Introduction
Article 14 of the Indian Constitution guarantees equality before the law and equal protection of the laws to all persons within the territory of India[1]. It embodies the general principle of equality and prohibits unreasonable discrimination between persons[2]. Article 14 is one of the pillars of the Indian Constitution and a part of the basic structure which cannot be abrogated even by a constitutional amendment[3].
Historical Background of Right to Equality and Article 14
The concept of equality before law owes its origin to the English Common Law and the Magna Carta[4]. The rule of law propounded by AV Dicey included the principle of equality before the law[5]. The barons of England compelled King John to sign the Magna Carta in 1215 AD which guaranteed this principle[6].
The equal protection clause finds its origin in the 14th amendment to the US Constitution[7]. It provides that no State shall deny to any person within its jurisdiction the equal protection of the laws[8]. This clause has been extensively interpreted by the US Supreme Court in its jurisprudence[9].
The framers of the Indian Constitution adopted principles from the US and UK and incorporated Article 14 to provide for both equality before law and equal protection of laws[10].

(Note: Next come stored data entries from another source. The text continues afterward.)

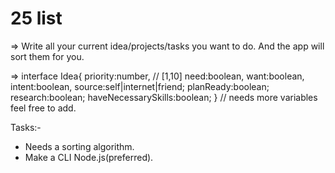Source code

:# 25 list

=> Write all your current idea/projects/tasks you want to do. And the app will sort them for you.

=> interface Idea{
priority:number, // [1,10]
need:boolean,
want:boolean,
intent:boolean,
source:self|internet|friend;
planReady:boolean;
research:boolean;
haveNecessarySkills:boolean;
}   // needs more variables feel free to add.

Tasks:-
- Needs a sorting algorithm.
- Make a CLI Node.js(preferred).
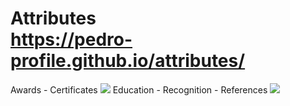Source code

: # Attributes <br> https://pedro-profile.github.io/attributes/
Awards - Certificates [![](https://pedro-profile.github.io/assets/certificate.jpg)](https://pedro-profile.github.io/assets/certificate.jpg) Education - Recognition - References [![](https://pedro-profile.github.io/assets/in.png)](https://pedro-profile.github.io/assets/in.png)
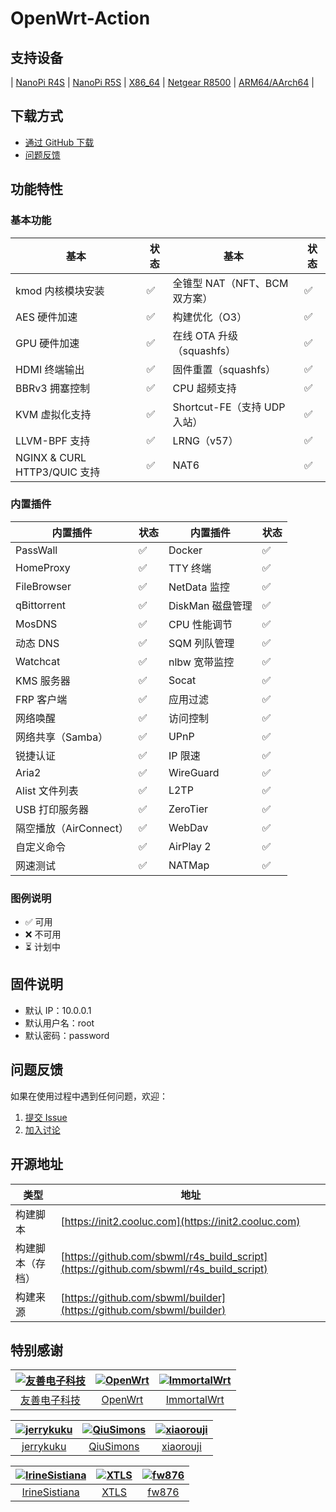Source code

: # OpenWrt-Action

## 支持设备

| [NanoPi R4S](https://github.com/oppen321/OpenWrt-Action/releases) | [NanoPi R5S](https://github.com/oppen321/OpenWrt-Action/releases) | [X86_64](https://github.com/oppen321/OpenWrt-Action/releases) | [Netgear R8500](https://github.com/oppen321/OpenWrt-Action/releases) | [ARM64/AArch64](https://github.com/oppen321/OpenWrt-Action/releases) |

## 下载方式

- [通过 GitHub 下载](https://github.com/oppen321/OpenWrt-Action/releases)
- [问题反馈](https://github.com/oppen321/OpenWrt-Action/issues)

## 功能特性

### 基本功能
| 基本 | 状态 | 基本 | 状态 |
|------|------|------|------|
| kmod 内核模块安装 | ✅ | 全锥型 NAT（NFT、BCM 双方案） | ✅ |
| AES 硬件加速 | ✅ | 构建优化（O3） | ✅ |
| GPU 硬件加速 | ✅ | 在线 OTA 升级（squashfs） | ✅ |
| HDMI 终端输出 | ✅ | 固件重置（squashfs） | ✅ |
| BBRv3 拥塞控制 | ✅ | CPU 超频支持 | ✅ |
| KVM 虚拟化支持 | ✅ | Shortcut-FE（支持 UDP 入站） | ✅ |
| LLVM-BPF 支持 | ✅ | LRNG（v57） | ✅ |
| NGINX & CURL HTTP3/QUIC 支持 | ✅ | NAT6 | ✅ |

### 内置插件
| 内置插件 | 状态 | 内置插件 | 状态 |
|----------|------|----------|------|
| PassWall | ✅ | Docker | ✅ |
| HomeProxy | ✅ | TTY 终端 | ✅ |
| FileBrowser | ✅ | NetData 监控 | ✅ |
| qBittorrent | ✅ | DiskMan 磁盘管理 | ✅ |
| MosDNS | ✅ | CPU 性能调节 | ✅ |
| 动态 DNS | ✅ | SQM 列队管理 | ✅ |
| Watchcat | ✅ | nlbw 宽带监控 | ✅ |
| KMS 服务器 | ✅ | Socat | ✅ |
| FRP 客户端 | ✅ | 应用过滤 | ✅ |
| 网络唤醒 | ✅ | 访问控制 | ✅ |
| 网络共享（Samba） | ✅ | UPnP | ✅ |
| 锐捷认证 | ✅ | IP 限速 | ✅ |
| Aria2 | ✅ | WireGuard | ✅ |
| Alist 文件列表 | ✅ | L2TP | ✅ |
| USB 打印服务器 | ✅ | ZeroTier | ✅ |
| 隔空播放（AirConnect） | ✅ | WebDav | ✅ |
| 自定义命令 | ✅ | AirPlay 2 | ✅ |
| 网速测试 | ✅ | NATMap | ✅ |

### 图例说明
- ✅ 可用
- ❌ 不可用
- ⏳ 计划中

## 固件说明

- 默认 IP：10.0.0.1
- 默认用户名：root
- 默认密码：password

## 问题反馈

如果在使用过程中遇到任何问题，欢迎：
1. [提交 Issue](https://github.com/oppen321/OpenWrt-Action/issues)
2. [加入讨论](https://github.com/oppen321/OpenWrt-Action/discussions)

## 开源地址

| 类型 | 地址 |
|------|------|
| 构建脚本 | [https://init2.cooluc.com](https://init2.cooluc.com) |
| 构建脚本（存档） | [https://github.com/sbwml/r4s_build_script](https://github.com/sbwml/r4s_build_script) |
| 构建来源 | [https://github.com/sbwml/builder](https://github.com/sbwml/builder) |

## 特别感谢

| [![友善电子科技](https://avatars.githubusercontent.com/u/1285158?s=64)](https://www.friendlyarm.com) | [![OpenWrt](https://avatars.githubusercontent.com/u/2419508?s=64)](https://github.com/openwrt/openwrt) | [![ImmortalWrt](https://avatars.githubusercontent.com/u/53193414?s=64)](https://github.com/immortalwrt) |
|:---------------------------------:|:------------------------:|:-----------------------------:|
| [友善电子科技](https://www.friendlyarm.com) | [OpenWrt](https://github.com/openwrt/openwrt) | [ImmortalWrt](https://github.com/immortalwrt) |

| [![jerrykuku](https://avatars.githubusercontent.com/u/9485680?s=64)](https://github.com/jerrykuku) | [![QiuSimons](https://avatars.githubusercontent.com/u/45143996?s=64)](https://github.com/QiuSimons) | [![xiaorouji](https://avatars.githubusercontent.com/u/10976739?s=64)](https://github.com/xiaorouji) |
|:---------------------------------:|:------------------------:|:-----------------------------:|
| [jerrykuku](https://github.com/jerrykuku) | [QiuSimons](https://github.com/QiuSimons) | [xiaorouji](https://github.com/xiaorouji) |

| [![IrineSistiana](https://avatars.githubusercontent.com/u/48940125?s=64)](https://github.com/IrineSistiana) | [![XTLS](https://avatars.githubusercontent.com/u/74091257?s=64)](https://github.com/XTLS) | [![fw876](https://avatars.githubusercontent.com/u/17291827?s=64)](https://github.com/fw876) |
|:---------------------------------:|:------------------------:|:-----------------------------:|
| [IrineSistiana](https://github.com/IrineSistiana) | [XTLS](https://github.com/XTLS) | [fw876](https://github.com/fw876) |
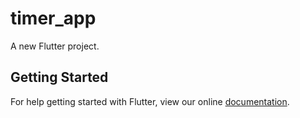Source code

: # timer_app

A new Flutter project.

## Getting Started

For help getting started with Flutter, view our online
[documentation](https://flutter.io/).
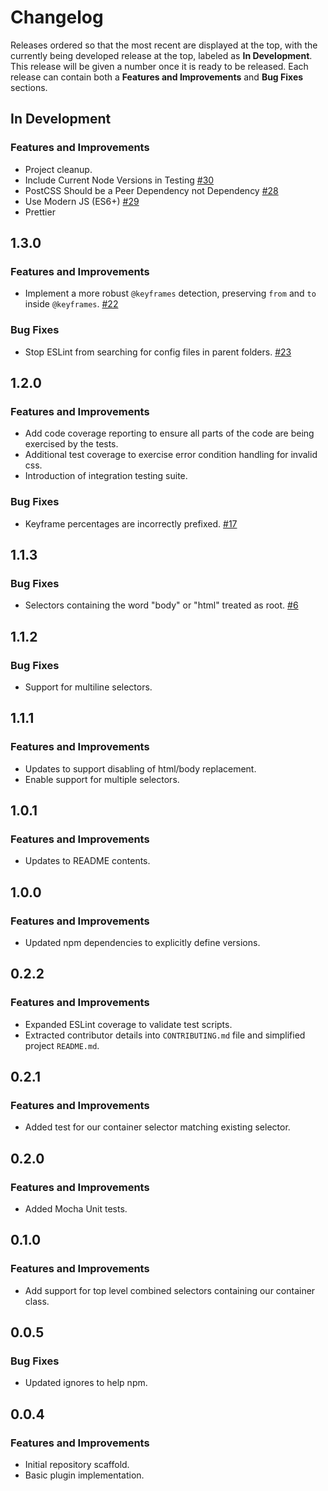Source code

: # Changelog

Releases ordered so that the most recent are displayed at the top, with the currently being developed release at the top, labeled as **In Development**. This release will be given a number once it is ready to be released. Each release can contain both a **Features and Improvements** and **Bug Fixes** sections.

## In Development

### Features and Improvements

-   Project cleanup.
-   Include Current Node Versions in Testing [#30](https://github.com/dbtedman/postcss-prefixwrap/issues/30)
-   PostCSS Should be a Peer Dependency not Dependency [#28](https://github.com/dbtedman/postcss-prefixwrap/issues/28)
-   Use Modern JS (ES6+) [#29](https://github.com/dbtedman/postcss-prefixwrap/issues/29)
-   Prettier

## 1.3.0

### Features and Improvements

-   Implement a more robust `@keyframes` detection, preserving `from` and `to` inside `@keyframes`. [#22](https://github.com/dbtedman/postcss-prefixwrap/pull/22)

### Bug Fixes

-   Stop ESLint from searching for config files in parent folders. [#23](https://github.com/dbtedman/postcss-prefixwrap/pull/23)

## 1.2.0

### Features and Improvements

-   Add code coverage reporting to ensure all parts of the code are being exercised by the tests.
-   Additional test coverage to exercise error condition handling for invalid css.
-   Introduction of integration testing suite.

### Bug Fixes

-   Keyframe percentages are incorrectly prefixed. [#17](https://github.com/dbtedman/postcss-prefixwrap/issues/17)

## 1.1.3

### Bug Fixes

-   Selectors containing the word "body" or "html" treated as root. [#6](https://github.com/dbtedman/postcss-prefixwrap/issues/6)

## 1.1.2

### Bug Fixes

-   Support for multiline selectors.

## 1.1.1

### Features and Improvements

-   Updates to support disabling of html/body replacement.
-   Enable support for multiple selectors.

## 1.0.1

### Features and Improvements

-   Updates to README contents.

## 1.0.0

### Features and Improvements

-   Updated npm dependencies to explicitly define versions.

## 0.2.2

### Features and Improvements

-   Expanded ESLint coverage to validate test scripts.
-   Extracted contributor details into `CONTRIBUTING.md` file and simplified project `README.md`.

## 0.2.1

### Features and Improvements

-   Added test for our container selector matching existing selector.

## 0.2.0

### Features and Improvements

-   Added Mocha Unit tests.

## 0.1.0

### Features and Improvements

-   Add support for top level combined selectors containing our container class.

## 0.0.5

### Bug Fixes

-   Updated ignores to help npm.

## 0.0.4

### Features and Improvements

-   Initial repository scaffold.
-   Basic plugin implementation.

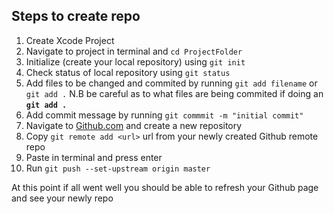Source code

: ## Steps to create repo 

1. Create Xcode Project 
1. Navigate to project in terminal and `cd ProjectFolder` 
1. Initialize (create your local repository) using `git init` 
1. Check status of local repository using `git status`
1. Add files to be changed and commited by running `git add filename` or `git add .` N.B be careful as to what files are being commited if doing an <b>`git add .`</b>
1. Add commit message by running `git commmit -m "initial commit"`
1. Navigate to [Github.com](https://www.github.com) and create a new repository 
1. Copy `git remote add <url>` url from your newly created Github remote repo
1. Paste in terminal and press enter 
1. Run `git push --set-upstream origin master`

At this point if all went well you should be able to refresh your Github page and see your newly repo
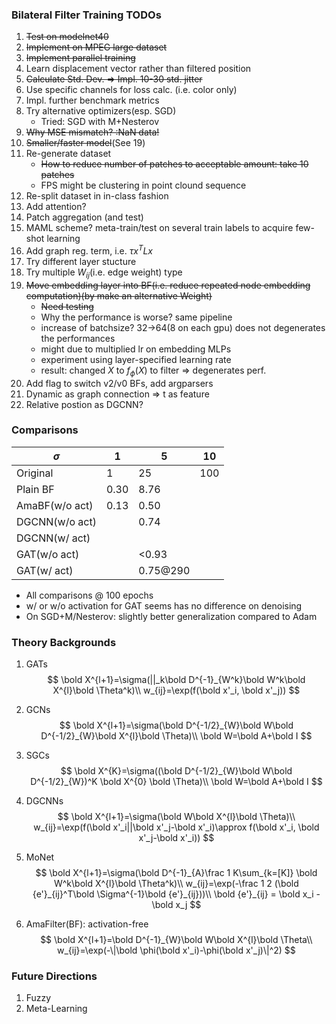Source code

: ### Bilateral Filter Training TODOs 
1. ~~Test on modelnet40~~
2. ~~Implement on MPEG large dataset~~
3. ~~Implement parallel training~~
4. Learn displacement vector rather than filtered position
5. ~~Calculate Std. Dev. => Impl. 10-30 std. jitter~~
6. Use specific channels for loss calc. (i.e. color only)
7. Impl. further benchmark metrics
8. Try alternative optimizers(esp. SGD)
    - Tried: SGD with M+Nesterov
9.  ~~Why MSE mismatch? :NaN data!~~
10. ~~Smaller/faster model~~(See 19)
11. Re-generate dataset
    - ~~How to reduce number of patches to acceptable amount: take 10 patches~~
    - FPS might be clustering in point clound sequence
12. Re-split dataset in in-class fashion
13. Add attention? 
14. Patch aggregation (and test)
15. MAML scheme? meta-train/test on several train labels to acquire few-shot learning
17. Add graph reg. term, i.e. $\tau x^T L x$
18. Try different layer stucture
19. Try multiple $W_{ij}$(i.e. edge weight) type
20. ~~Move embedding layer into BF(i.e. reduce repeated node embedding computation)(by make an alternative Weight)~~
    - ~~Need testing~~
    - Why the performance is worse? same pipeline
    - increase of batchsize? 32->64(8 on each gpu) does not degenerates the performances
    - might due to multiplied lr on embedding MLPs
    - experiment using layer-specified learning rate
    - result: changed $X$ to $f_\phi(X)$ to filter => degenerates perf.
21. Add flag to switch v2/v0 BFs, add argparsers
22. Dynamic as graph connection => t as feature
22. Relative postion as DGCNN?

### Comparisons
| $\sigma$       | 1    | 5        | 10  |
| -------------- | ---- | -------- | --- |
| Original       | 1    | 25       | 100 |
| Plain BF       | 0.30 | 8.76     |     |
| AmaBF(w/o act) | 0.13 | 0.50     |     |
| DGCNN(w/o act) |      | 0.74     |     |
| DGCNN(w/ act)  |      |          |     |
| GAT(w/o act)   |      | <0.93    |     |
| GAT(w/ act)    |      | 0.75@290 |     |

- All comparisons @ 100 epochs
- w/ or w/o activation for GAT seems has no difference on denoising
- On SGD+M/Nesterov: slightly better generalization compared to Adam

### Theory Backgrounds

1. GATs
   $$
   \bold X^{l+1}=\sigma(||_k\bold D^{-1}_{W^k}\bold W^k\bold X^{l}\bold \Theta^k)\\
   w_{ij}=\exp(f(\bold x'_i, \bold x'_j))
   $$

2. GCNs
   $$
   \bold X^{l+1}=\sigma(\bold D^{-1/2}_{W}\bold W\bold D^{-1/2}_{W}\bold X^{l}\bold \Theta)\\
   \bold W=\bold A+\bold I
   $$
3. SGCs
   $$
   \bold X^{K}=\sigma((\bold D^{-1/2}_{W}\bold W\bold D^{-1/2}_{W})^K \bold X^{0} \bold \Theta)\\
   \bold W=\bold A+\bold I
   $$

4. DGCNNs
   $$
   \bold X^{l+1}=\sigma(\bold W\bold X^{l}\bold \Theta)\\
   w_{ij}=\exp(f(\bold x'_i||\bold x'_j-\bold x'_i)\approx f(\bold x'_i, \bold x'_j-\bold x'_i))
   $$

5. MoNet
   $$
   \bold X^{l+1}=\sigma(\bold D^{-1}_{A}\frac 1 K\sum_{k=[K]} \bold W^k\bold X^{l}\bold \Theta^k)\\
   w_{ij}=\exp(-\frac 1 2 (\bold {e'}_{ij}^T\bold \Sigma^{-1}\bold {e'}_{ij}))\\
   \bold {e'}_{ij} = \bold x_i - \bold x_j
   $$

6. AmaFilter(BF): activation-free
   $$
   \bold X^{l+1}=\bold D^{-1}_{W}\bold W\bold X^{l}\bold \Theta\\
   w_{ij}=\exp(-\|\bold \phi(\bold x'_i)-\phi(\bold x'_j)\|^2)
   $$

### Future Directions

1. Fuzzy
2. Meta-Learning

Scope and Application of Right to Equality under Article 14
Article 14 applies to all persons within the territory of India, including citizens, non-citizens, corporates, juristic persons etc[11]. It applies against State action and not private action unless there is sufficient nexus with the State[12]. Both substantive and procedural laws are subject to Article 14[13]. The right under Article 14 is available against arbitrary executive action also[14].
The essence of Article 14 has been described as a “constitutional goal of equal justice”[15]. It aims to establish an egalitarian social order without any discrimination[16]. The overarching principles of governance in Article 14 are fairness, non-arbitrariness, non-discrimination and rationality in State action[17].
Equality Before Law under Article 14
Equality before law means that among equals, the law should be equal and should be equally administered[18]. It implies that people in similar circumstances should be treated alike both in privileges conferred and liabilities imposed by laws[19]. There should not be any special privilege to any person on the basis of birth, creed, sex, religion etc[20].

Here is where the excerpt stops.